The IC's responsibility is coordination, communication, and information-collection. The remediation team will be focused on resolving the issue, so it's up to the IC to make sure that we properly track what happened, how we're fixing it, who's doing what, etc. Ideally, the notes kept by the IC should be sufficient for an outside investigator to independently follow the work of the response team and validate the team's work

The team will develop a list of leads — actionable information about breaches, stolen data, etc. The IC should track these leads, maintain information about which are being investigated (and by whom), and what information that investigation leads. These can be tracked as checklists in the issue.

Similarly, the team will develop a list of remediation steps. The IC is likewise responsible for tracking those, making sure they're assigned and followed-up, and verifying them as they're completed. These may be tracked in the central issue as well. The IC should distinguish between immediate concerns which should be completed before the incident is considered resolved and long-term improvements/hardening which can be deferred to the Retrospective.

The response team should aim to adopt a containment strategy: if machines are compromised, they should avoid destroying or shutting them down if possible (this can hamper forensics). Creating database dumps or snapshots of relevant volumes is a good step here.
- For AWS instances, remember that you can leave the instance running and reconfigure the Security Group for the instance to drop all ingress and egress traffic except from specific IPs (like yours) until forensics can be performed.

Remediation may require service disruption. If it does, the team should proceed in a different way depending on the severity:
- For High-severity incidents, the team should take action immediately, even if this causes disruption. A notification about the disruption should be sent out as soon as possible, but the team needs no permission to take action at this level.
- For Medium-severity incidents, the team should notify the Product Owners and Tech Leads of the planned action, and help them assess the relative risk of disruption vs. security. If the leads are unavailable via Slack, they should be contacted using the phone numbers in their Slack profiles. The team should reach a collaborative decision on action, with a bias towards disruption. If they can't be reached within 1 hour, the team may take action without them.
- For Low-severity issues, the team should notify as above, and not take action until a mutually-agreed-on course of action has been determined.
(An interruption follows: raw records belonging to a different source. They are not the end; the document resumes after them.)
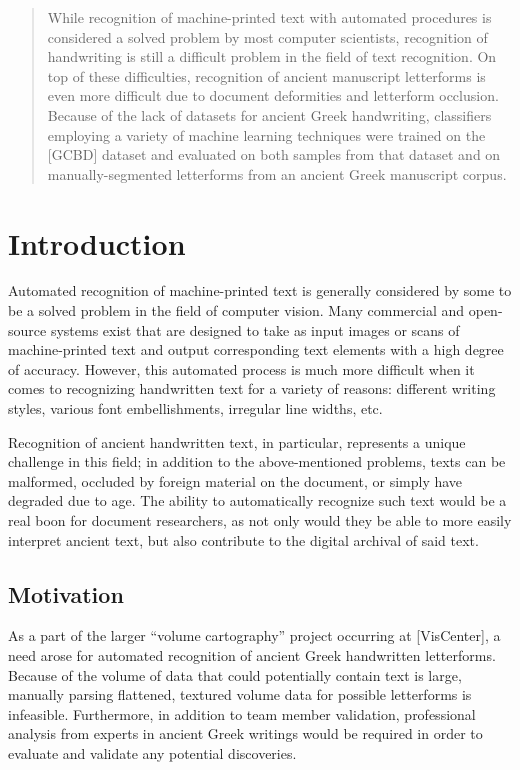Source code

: \documentclass[10pt,twocolumn,letterpaper]{article}
\begin{document}
\begin{abstract}
    While recognition of machine-printed text with automated procedures is considered a solved problem by most computer scientists, recognition of handwriting is still a difficult problem in the field of text recognition. On top of these difficulties, recognition of ancient manuscript letterforms is even more difficult due to document deformities and letterform occlusion. Because of the lack of datasets for ancient Greek handwriting, classifiers employing a variety of machine learning techniques were trained on the [GCBD] dataset and evaluated on both samples from that dataset and on manually-segmented letterforms from an ancient Greek manuscript corpus.
\end{abstract}

\section{Introduction}

Automated recognition of machine-printed text is generally considered by some to be a solved problem in the field of computer vision. Many commercial and open-source systems exist that are designed to take as input images or scans of machine-printed text and output corresponding text elements with a high degree of accuracy. However, this automated process is much more difficult when it comes to recognizing handwritten text for a variety of reasons: different writing styles, various font embellishments, irregular line widths, etc.

Recognition of ancient handwritten text, in particular, represents a unique challenge in this field; in addition to the above-mentioned problems, texts can be malformed, occluded by foreign material on the document, or simply have degraded due to age. The ability to automatically recognize such text would be a real boon for document researchers, as not only would they be able to more easily interpret ancient text, but also contribute to the digital archival of said text.

\subsection{Motivation}

As a part of the larger “volume cartography” project occurring at [VisCenter], a need arose for automated recognition of ancient Greek handwritten letterforms.  Because of the volume of data that could potentially contain text is large, manually parsing flattened, textured volume data for possible letterforms is infeasible. Furthermore, in addition to team member validation, professional analysis from experts in ancient Greek writings would be required in order to evaluate and validate any potential discoveries.
\end{document}

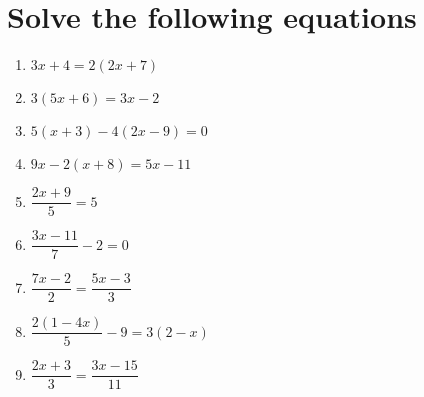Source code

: \documentclass[12pt,letterpaper]{article}
\begin{document}
\section*{Solve the following equations}
\begin{large}
\begin{enumerate}
\item \quad $3x + 4 = 2(2x + 7)$

\addvspace{0.6in}

\item \quad $3(5x + 6) = 3x - 2$

\addvspace{0.6in}

\item \quad $5(x + 3) - 4(2x - 9) = 0$

\addvspace{0.6in}

\item \quad $9x - 2(x + 8) = 5x - 11$

\addvspace{0.6in}

\item \quad $\dfrac{2x + 9}{5} = 5$

\addvspace{0.6in}

\item \quad $\dfrac{3x - 11}{7} - 2 = 0$

\addvspace{0.6in}

\item \quad $\dfrac{7x - 2}{2} = \dfrac{5x - 3}{3}$

\addvspace{0.6in}

\item \quad $\dfrac{2(1 - 4x)}{5} - 9 = 3(2 - x)$

\addvspace{0.6in}

\item \quad $\dfrac{2x + 3}{3} = \dfrac{3x - 15}{11}$

\addvspace{0.6in}

\end{enumerate}
\end{large}
\end{document}
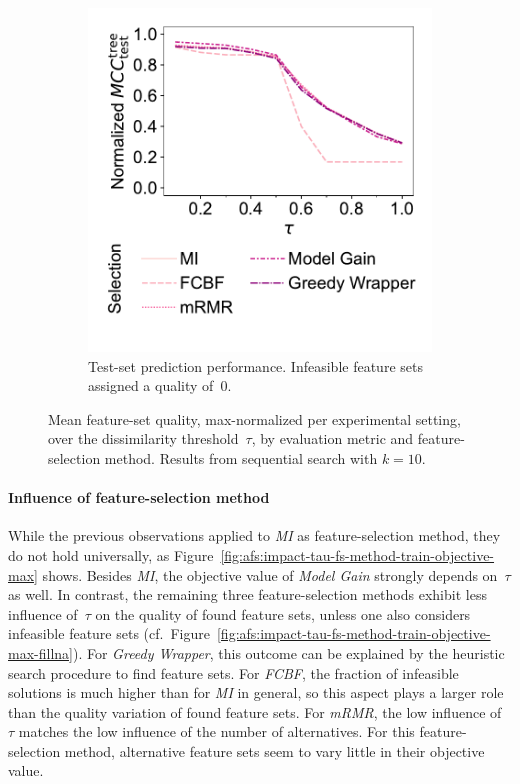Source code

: \documentclass{article}
\theoremstyle{definition}
\begin{document}
\begin{figure}[htbp]
\begin{subfigure}[t]{0.48\textwidth}
		\includegraphics[width=\textwidth, trim=20 40 15 15, clip]{plots/afs-impact-tau-fs-method-decision-tree-test-mcc-max-fillna.pdf}
		\caption{
			Test-set prediction performance.
			Infeasible feature sets assigned a quality of~0.
		}
		\label{fig:afs:impact-tau-fs-method-decision-tree-test-mcc-max-fillna}
	\end{subfigure}
	\caption{
		Mean feature-set quality, max-normalized per experimental setting, over the dissimilarity threshold~$\tau$, by evaluation metric and feature-selection method.
		Results from sequential search with $k=10$.
	}
	\label{fig:afs:impact-tau-fs-method-quality}
\end{figure}

\paragraph{Influence of feature-selection method}

While the previous observations applied to \emph{MI} as feature-selection method, they do not hold universally, as Figure~\ref{fig:afs:impact-tau-fs-method-train-objective-max} shows.
Besides \emph{MI}, the objective value of \emph{Model Gain} strongly depends on~$\tau$ as well.
In contrast, the remaining three feature-selection methods exhibit less influence of~$\tau$ on the quality of found feature sets, unless one also considers infeasible feature sets (cf.~Figure~\ref{fig:afs:impact-tau-fs-method-train-objective-max-fillna}).
For \emph{Greedy Wrapper}, this outcome can be explained by the heuristic search procedure to find feature sets.
For \emph{FCBF}, the fraction of infeasible solutions is much higher than for \emph{MI} in general, so this aspect plays a larger role than the quality variation of found feature sets.
For \emph{mRMR}, the low influence of~$\tau$ matches the low influence of the number of alternatives.
For this feature-selection method, alternative feature sets seem to vary little in their objective value.
\end{document}
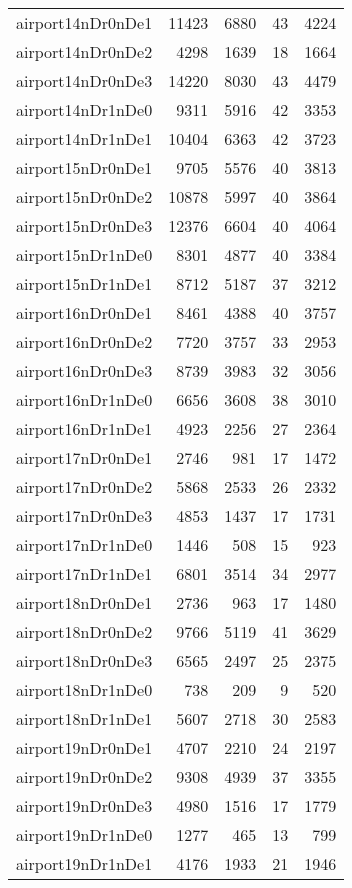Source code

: \documentclass[../../../thesis.tex]{subfiles}
\begin{document}
\begin{longtable}{lrrrr}
airport14nDr0nDe1 & 11423 & 6880 & 43 & 4224 \\
airport14nDr0nDe2 & 4298 & 1639 & 18 & 1664 \\
airport14nDr0nDe3 & 14220 & 8030 & 43 & 4479 \\
airport14nDr1nDe0 & 9311 & 5916 & 42 & 3353 \\
airport14nDr1nDe1 & 10404 & 6363 & 42 & 3723 \\
airport15nDr0nDe1 & 9705 & 5576 & 40 & 3813 \\
airport15nDr0nDe2 & 10878 & 5997 & 40 & 3864 \\
airport15nDr0nDe3 & 12376 & 6604 & 40 & 4064 \\
airport15nDr1nDe0 & 8301 & 4877 & 40 & 3384 \\
airport15nDr1nDe1 & 8712 & 5187 & 37 & 3212 \\
airport16nDr0nDe1 & 8461 & 4388 & 40 & 3757 \\
airport16nDr0nDe2 & 7720 & 3757 & 33 & 2953 \\
airport16nDr0nDe3 & 8739 & 3983 & 32 & 3056 \\
airport16nDr1nDe0 & 6656 & 3608 & 38 & 3010 \\
airport16nDr1nDe1 & 4923 & 2256 & 27 & 2364 \\
airport17nDr0nDe1 & 2746 & 981 & 17 & 1472 \\
airport17nDr0nDe2 & 5868 & 2533 & 26 & 2332 \\
airport17nDr0nDe3 & 4853 & 1437 & 17 & 1731 \\
airport17nDr1nDe0 & 1446 & 508 & 15 & 923 \\
airport17nDr1nDe1 & 6801 & 3514 & 34 & 2977 \\
airport18nDr0nDe1 & 2736 & 963 & 17 & 1480 \\
airport18nDr0nDe2 & 9766 & 5119 & 41 & 3629 \\
airport18nDr0nDe3 & 6565 & 2497 & 25 & 2375 \\
airport18nDr1nDe0 & 738 & 209 & 9 & 520 \\
airport18nDr1nDe1 & 5607 & 2718 & 30 & 2583 \\
airport19nDr0nDe1 & 4707 & 2210 & 24 & 2197 \\
airport19nDr0nDe2 & 9308 & 4939 & 37 & 3355 \\
airport19nDr0nDe3 & 4980 & 1516 & 17 & 1779 \\
airport19nDr1nDe0 & 1277 & 465 & 13 & 799 \\
airport19nDr1nDe1 & 4176 & 1933 & 21 & 1946 \\

\end{longtable}
\end{document}
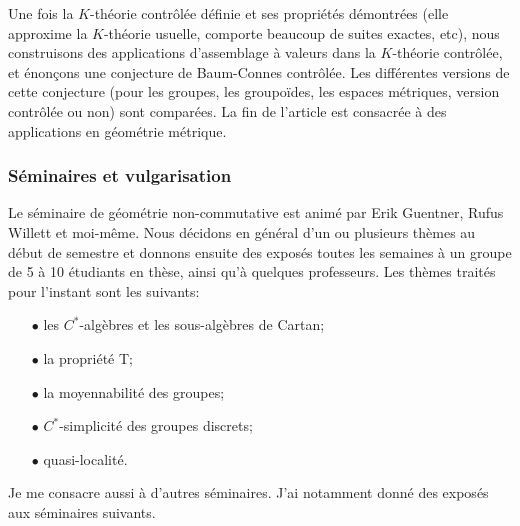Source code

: \documentclass[a4paper,11pt]{article}
\begin{document}
Une fois la $K$-th\'eorie contr\^ol\'ee d\'efinie et ses propri\'et\'es d\'emontr\'ees (elle approxime la $K$-th\'eorie usuelle, comporte beaucoup de suites exactes, etc), nous construisons des applications d'assemblage \`a valeurs dans la $K$-th\'eorie contr\^ol\'ee, et \'enon\c{c}ons une conjecture de Baum-Connes contr\^ol\'ee. Les diff\'erentes versions de cette conjecture (pour les groupes, les groupo\"ides, les espaces m\'etriques, version contr\^ol\'ee ou non) sont compar\'ees. La fin de l'article est consacr\'ee \`a des applications en g\'eom\'etrie m\'etrique.  

\subsubsection*{S\'eminaires et vulgarisation}

Le s\'eminaire de g\'eom\'etrie non-commutative est anim\'e par Erik Guentner, Rufus Willett et moi-m\^eme. Nous d\'ecidons en g\'en\'eral d'un ou plusieurs th\`emes au d\'ebut de semestre et donnons ensuite des expos\'es toutes les semaines \`a un groupe de 5 \`a 10 \'etudiants en th\`ese, ainsi qu'\`a quelques professeurs. Les th\`emes trait\'es pour l'instant sont les suivants:
\begin{itemize}
\item[$\bullet$] les $C^*$-alg\`ebres et les sous-alg\`ebres de Cartan;
\item[$\bullet$] la propri\'et\'e T;
\item[$\bullet$] la moyennabilit\'e des groupes;
\item[$\bullet$] $C^*$-simplicit\'e des groupes discrets;
\item[$\bullet$] quasi-localit\'e.\\
\end{itemize}

Je me consacre aussi \`a d'autres s\'eminaires. J'ai notamment donn\'e des expos\'es aux s\'eminaires suivants.\\
\end{document}
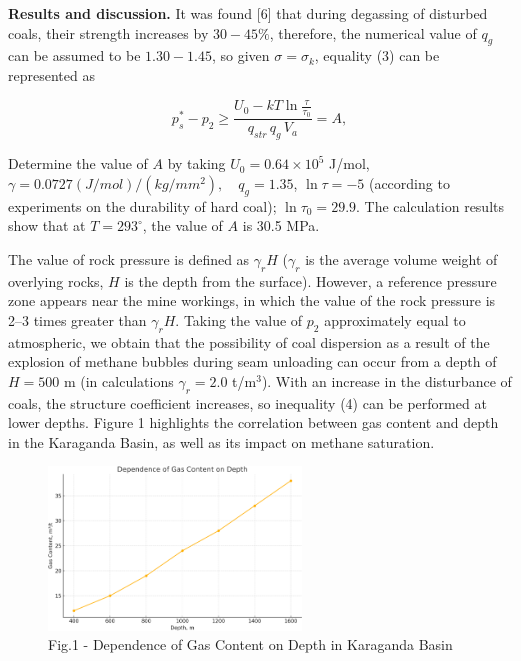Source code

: \begin{multicols}{2}
{\bfseries Results and discussion.} It was found [6] that during
degassing of disturbed coals, their strength increases by $30-45\%$,
therefore, the numerical value of $q_g$ can be assumed to be
$1.30-1.45$, so given $\sigma = \sigma_k$, equality (3) can be
represented as

\begin{equation}
p_s^* - p_2 \geq \frac{U_0 - kT \ln \frac{\tau}{\tau_0}}{q_{str} \, q_{g} \, V_a} = A,
\end{equation}

Determine the value of $A$ by taking $U_0 = 0.64 \times 10^5$ J/mol,
$\gamma = 0.0727(J/mol)/(kg/mm^2),\quad q_g = 1.35$, $\ln \tau = -5$
(according to experiments on the durability of hard coal); $\ln \tau_0
= 29.9$. The calculation results show that at $T = 293^\circ$, the
value of $A$ is 30.5 MPa.

The value of rock pressure is defined as $\gamma_r H$ ($\gamma_r$ is
the average volume weight of overlying rocks, $H$ is the depth from
the surface). However, a reference pressure zone appears near the mine
workings, in which the value of the rock pressure is 2–3 times greater
than $\gamma_r H$. Taking the value of $p_2$ approximately equal to
atmospheric, we obtain that the possibility of coal dispersion as a
result of the explosion of methane bubbles during seam unloading can
occur from a depth of $H = 500$ m (in calculations $\gamma_r = 2.0$
t/m$^3$). With an increase in the disturbance of coals, the structure
coefficient increases, so inequality (4) can be performed at lower
depths. Figure 1 highlights the correlation between gas content and
depth in the Karaganda Basin, as well as its impact on methane
saturation.
\end{multicols}

\begin{figure}[H]
	\centering
	\includegraphics[width=0.6\textwidth]{media/gorn2/image52}
	\caption*{Fig.1 - Dependence of Gas Content on Depth in Karaganda Basin}
\end{figure}

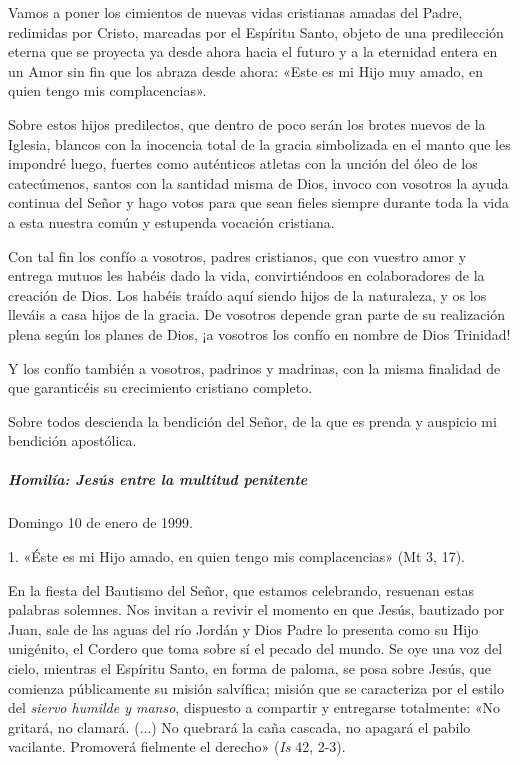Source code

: \documentclass[]{article}
\let\oldsubparagraph\subparagraph
\renewcommand{\subparagraph}[1]{\oldsubparagraph{#1}\mbox{}}
\begin{document}
Vamos a poner los cimientos de nuevas vidas cristianas amadas del Padre,
redimidas por Cristo, marcadas por el Espíritu Santo, objeto de una
predilección eterna que se proyecta ya desde ahora hacia el futuro y a
la eternidad entera en un Amor sin fin que los abraza desde ahora: «Este
es mi Hijo muy amado, en quien tengo mis complacencias».

Sobre estos hijos predilectos, que dentro de poco serán los brotes
nuevos de la Iglesia, blancos con la inocencia total de la gracia
simbolizada en el manto que les impondré luego, fuertes como auténticos
atletas con la unción del óleo de los catecúmenos, santos con la
santidad misma de Dios, invoco con vosotros la ayuda continua del Señor
y hago votos para que sean fieles siempre durante toda la vida a esta
nuestra común y estupenda vocación cristiana.

Con tal fin los confío a vosotros, padres cristianos, que con vuestro
amor y entrega mutuos les habéis dado la vida, convirtiéndoos en
colaboradores de la creación de Dios. Los habéis traído aquí siendo
hijos de la naturaleza, y os los lleváis a casa hijos de la gracia. De
vosotros depende gran parte de su realización plena según los planes de
Dios, ¡a vosotros los confío en nombre de Dios Trinidad!

Y los confío también a vosotros, padrinos y madrinas, con la misma
finalidad de que garanticéis su crecimiento cristiano completo.

Sobre todos descienda la bendición del Señor, de la que es prenda y
auspicio mi bendición apostólica.

\subparagraph{Homilía: Jesús entre la multitud
penitente}\label{homiluxeda-jesuxfas-entre-la-multitud-penitente}

Domingo 10 de enero de 1999.

1. «Éste es mi Hijo amado, en quien tengo mis complacencias» (Mt 3, 17).

En la fiesta del Bautismo del Señor, que estamos celebrando, resuenan
estas palabras solemnes. Nos invitan a revivir el momento en que Jesús,
bautizado por Juan, sale de las aguas del río Jordán y Dios Padre lo
presenta como su Hijo unigénito, el Cordero que toma sobre sí el pecado
del mundo. Se oye una voz del cielo, mientras el Espíritu Santo, en
forma de paloma, se posa sobre Jesús, que comienza públicamente su
misión salvífica; misión que se caracteriza por el estilo del
\emph{siervo humilde y manso}, dispuesto a compartir y entregarse
totalmente: «No gritará, no clamará. (...) No quebrará la caña cascada,
no apagará el pabilo vacilante. Promoverá fielmente el derecho»
(\emph{Is} 42, 2-3).
\end{document}
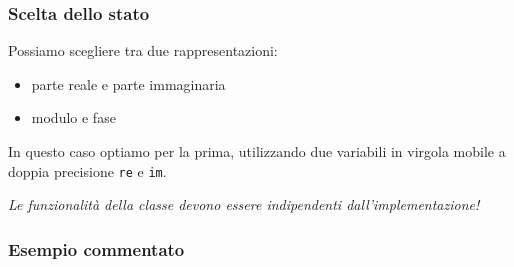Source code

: \documentclass{article}
\begin{document}
\subsubsection{Scelta dello stato}
Possiamo scegliere tra due rappresentazioni:
\begin{itemize}
\item parte reale e parte immaginaria 
\item modulo e fase
\end{itemize}

In questo caso optiamo per la prima, utilizzando due variabili in virgola mobile a doppia precisione \texttt{re} e \texttt{im}.

\emph{Le funzionalità della classe devono essere indipendenti dall'implementazione!}

\subsubsection{Esempio commentato}
\end{document}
Remediation can sometimes take a long time. If the issue progresses for more than 3 hours without being resolved, the IC should plan for a long remediation. This means:
- Determine if remediation efforts should be "business hours" or "24/7". This will depend on the severity of the issue, and whether breaches are ongoing.
- For 24/7 responses, the IC should begin shift-planning. Generally, responders should only work 3 hour shifts, so the IC should begin scheduling shifts and sending people "home" to preserve their ability to function.
- The IC also needs to get into rotation — again, 3 hour shifts are about the maximum suggested. So, the IC should likely hand off duties at this point.

Once the incident is no longer active — i.e. the breach has been contained, the issue has been fixed, etc. — the IC should spin down the incident. There may still be longer-term remediation needed, and possibly more investigation, but as long as the incident is no longer active these activities can proceed at the regular pace of business. To close out an incident, the IC should:

Set the status of the incident to "Ready for QA".
Send a final sitrep to stakeholders.
Thank everyone involved for their service!

Comms at the Remediate phase#

Updates and real-time chat should continue as above (updates on the issue, chat in Teams).
The IC should continue to post updated sitreps on a regular cadence (the section on severities, below, suggests cadences for each level). These sitreps should be sent to Slack, posted in the issue, and to any other stakeholders identified throughout the process (e.g. clients).

Retrospective#

The final step in handling a security incident is figuring out what we learned. The IC (or one of the ICs if there were multiple, or a designated other party) should lead a retrospective and develop an incident report.

The report should contain:

a timeline of the incident
details about how the incident progressed
information about the vulnerabilities that led to the incident, or cause analysis

The cause analysis is an important part of this report; the team should use tools such as Infinite Hows or Five Whys to try to dig into causes, how future incidents could be prevented, how responses could be better in the future, etc.

The report should also contain some basic response metrics:

Discovery method (how did we become aware of the issue?)
Time to discovery (how long did it take from when the incident started until we became aware of it?)
Time to containment (how long did it take from when we became aware until the issue was contained?)
Threat actions (which specific actions -- e.g. phishing, password attacks, etc) -- were taken by the actor)?

This report should be posted as a final comment on the issue, emailed which can then be closed.

Incident Severities#

Note that most Bixal Solutions' systems no High Value Assets (HVAs) or Sensitive Personally Identifiable Information (SPII). As such, system incidents are generally expected to fall into the Low Severity bucket.

Severity ratings drive the actions of the response team. Below are the severities ratings we use, some examples of incidents that might fall into that bucket, and some guidelines for ICs and response teams about how to treat each class of incident.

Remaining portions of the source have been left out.